This speech was a problematic venture. Within the Muslim world, the selection of Cairo as the site raised touchy issues. A key criticism of American bona fides has rested on our nation’s predilection for dictators intent on dynastic rule, especially when they drape their plans with democratic trappings. Egypt’s Hosni Mubarak seems a prime example. On the other hand, Egypt’s 76 million people and its central role in Arab culture and history make it a logical platform.
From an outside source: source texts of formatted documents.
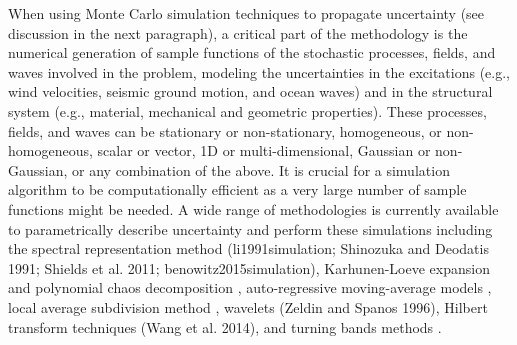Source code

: When using Monte Carlo simulation techniques to propagate uncertainty (see discussion in the next paragraph), a critical part of the methodology is the numerical generation of sample functions of the stochastic processes, fields, and waves involved in the problem, modeling the uncertainties in the excitations (e.g., wind velocities, seismic ground motion, and ocean waves) and in the structural system (e.g., material, mechanical and geometric properties). These processes, fields, and waves can be stationary or non-stationary, homogeneous, or non-homogeneous, scalar or vector, 1D or multi-dimensional, Gaussian or non-Gaussian, or any combination of the above. It is crucial for a simulation algorithm to be computationally efficient as a very large number of sample functions might be needed. A wide range of methodologies is currently available to parametrically describe uncertainty and perform these simulations including the spectral representation method (li1991simulation; Shinozuka and Deodatis 1991; Shields et al. 2011; benowitz2015simulation), Karhunen-Loeve expansion and polynomial chaos decomposition \citep{ghanem1991stochastic}, auto-regressive moving-average models \citep{spanos1983arma,deodatis1988autoregressive}, local average subdivision method \citep{fenton1990simulation}, wavelets (Zeldin and Spanos 1996), Hilbert transform techniques (Wang et al. 2014), and turning bands methods \citep{mantoglou1982turning}.


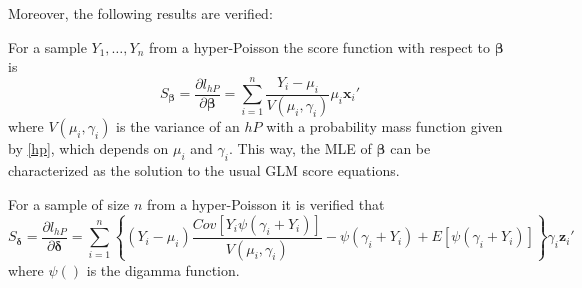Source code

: Moreover, the following results are verified:
\begin{res}\label{res_beta}
For a sample $ Y_1, \dots, Y_n $ from a hyper-Poisson the score function with respect to $ \boldsymbol{\beta} $ is
\begin{equation}\label{scorebeta}
    S_{\boldsymbol{\beta}} = \frac{\partial l_{hP}}{\partial \boldsymbol{\beta}} = \sum_{i=1}^n \frac{Y_i - \mu_i}{V\left(\mu_i,\gamma_i\right)} \mu_i \mathbf{x}_i'
\end{equation}
where $ V\left(\mu_i,\gamma_i\right) $ is the variance of an $hP$ with a probability mass function given by \eqref{hp}, which depends on $\mu_i$ and $\gamma_i$. This way, the MLE of $\boldsymbol{\beta}$ can be characterized as the solution to the usual GLM score equations.
\end{res}

\begin{res}\label{res_delta}
For a sample of size  $ n $ from a hyper-Poisson it is verified that
\begin{equation}\label{scoredelta}
    S_{\boldsymbol{\delta}}= \frac{\partial l_{hP}}{\partial\boldsymbol{\delta}} = \sum_{i=1}^n \left\{\left(Y_i - \mu_i\right)\frac{Cov \left[Y_i \psi\left(\gamma_i+ Y_i\right) \right]}{V\left(\mu_i,\gamma_i\right)} - \psi\left(\gamma_i+Y_i\right) + E \left[ \psi\left(\gamma_i+Y_i\right) \right]  \right\} \gamma_i \mathbf{z}_i'
\end{equation}
where $\psi()$ is the digamma function.
\end{res}

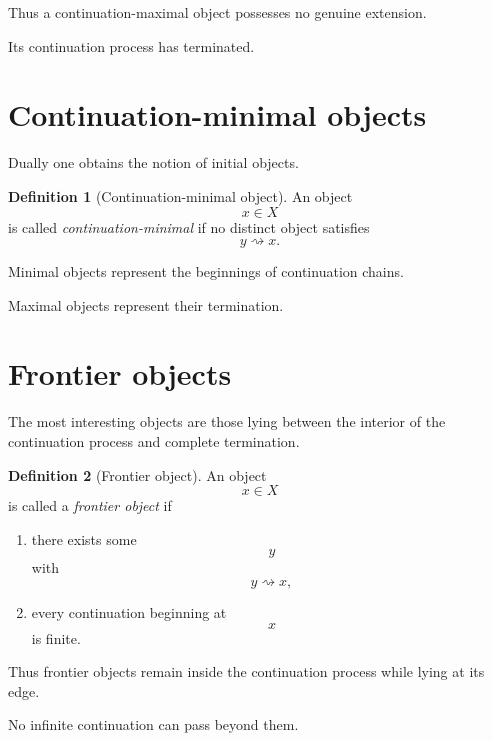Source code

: \documentclass[13pt,openany]{book}
\theoremstyle{plain}
\theoremstyle{definition}
\newtheorem{definition}{Definition}[chapter]
\begin{document}
Thus a continuation-maximal object possesses no genuine extension.

Its continuation process has terminated.


\section{Continuation-minimal objects}

Dually one obtains the notion of initial objects.

\begin{definition}[Continuation-minimal object]
An object
\[
x\in X
\]
is called \emph{continuation-minimal}
if no distinct object satisfies
\[
y\rightsquigarrow x.
\]
\end{definition}

Minimal objects represent the beginnings of continuation chains.

Maximal objects represent their termination.


\section{Frontier objects}

The most interesting objects are those lying between the interior of the
continuation process and complete termination.

\begin{definition}[Frontier object]
An object
\[
x\in X
\]
is called a \emph{frontier object}
if

\begin{enumerate}
\item
there exists some
\[
y
\]
with
\[
y\rightsquigarrow x,
\]

\item
every continuation beginning at
\[
x
\]
is finite.
\end{enumerate}

\end{definition}

Thus frontier objects remain inside the continuation process while lying at
its edge.

No infinite continuation can pass beyond them.

\end{document}

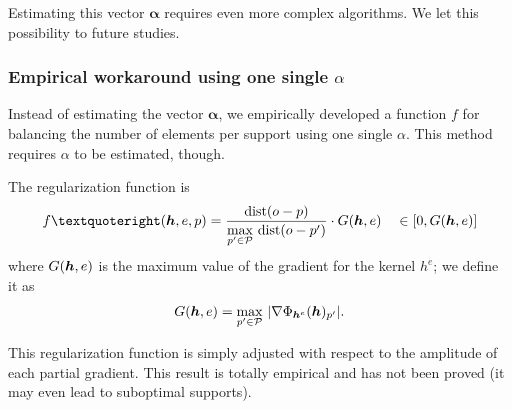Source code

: \noindent
Estimating this vector $\bm{\alpha}$ requires even more complex algorithms. We let this possibility to future studies.

\subsubsection{Empirical workaround using one single $\alpha$}
Instead of estimating the vector $\bm{\alpha}$, we empirically developed a function $f$ for balancing the number of elements per support using one single $\alpha$. This method requires $\alpha$ to be estimated, though.

\noindent
The regularization function is
\begin{equation}
f’(\h,e,p) = \frac{\text{dist}(o-p)}{\underset{p' \in \P}{\max}~\text{dist}(o-p')} \cdot G(\h,e) \quad \in [0,G(\h,e)]\label{eq_regularize2}
\end{equation}
where $G(\bm{h},e)$ is the maximum value of the gradient for the kernel $h^e$; we define it as 
\begin{equation*} 
G(\bm{h},e)=\underset{p' \in \mathcal P}{\max}~ |\nabla \Phi_{\bm{h}^e}(\bm{h})_{p'}|.
\end{equation*}

\noindent
This regularization function is simply adjusted with respect to the amplitude of each partial gradient. This result is totally empirical and has not been proved (it may even lead to suboptimal supports).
Obama’s speech today was another rhetorical masterpiece, very carefully tailored simultaneously to meet the expectations of Americans and of the Islamic world. It will produce a predictable volume of noise from the right-wing fringe in the United States, among those so unhinged that they express outrage when the president utters the word “shukran” (thank you), and it has already unnerved the masters of Al Qaeda and other Islamicist hate groups who see their message effectively undermined by Obama. But Obama’s message has found a resonance with the world and that promises a fresh start, an opportunity to sweep away mistakes of the past and reframe America’s relations with the Islamic world. Obama’s ultimate challenge lies elsewhere: can the promise of his rhetoric be transformed into policies which sustain this momentum, and can these policies achieve their objectives on soil that has been the graveyard for so many earlier efforts? It’s far more difficult to see how Obama will meet that challenge. But Obama is already providing his mettle as a political magician, and for now that’s cause enough for hope.